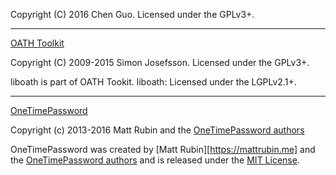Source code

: Copyright (C) 2016 Chen Guo. Licensed under the GPLv3+.

---

[OATH Toolkit](http://www.nongnu.org/oath-toolkit/)

Copyright (C) 2009-2015 Simon Josefsson. Licensed under the GPLv3+.

liboath is part of OATH Tookit.
liboath: Licensed under the LGPLv2.1+.

---

[OneTimePassword](https://github.com/mattrubin/OneTimePassword)

Copyright (c) 2013-2016 Matt Rubin and the [OneTimePassword authors](https://github.com/mattrubin/OneTimePassword/blob/master/AUTHORS.txt)

OneTimePassword was created by [Matt Rubin][https://mattrubin.me] and the [OneTimePassword authors](https://github.com/mattrubin/OneTimePassword/blob/master/AUTHORS.txt) and is released under the [MIT License](https://github.com/mattrubin/OneTimePassword/blob/master/LICENSE.md).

..........

Task description :: Reproduce each line of the material that mentions "Copyright".

The completed task ::
: Copyright (C) 2016 Chen Guo. Licensed under the GPLv3+.
Copyright (C) 2009-2015 Simon Josefsson. Licensed under the GPLv3+.
Copyright (c) 2013-2016 Matt Rubin and the [OneTimePassword authors](https://github.com/mattrubin/OneTimePassword/blob/master/AUTHORS.txt)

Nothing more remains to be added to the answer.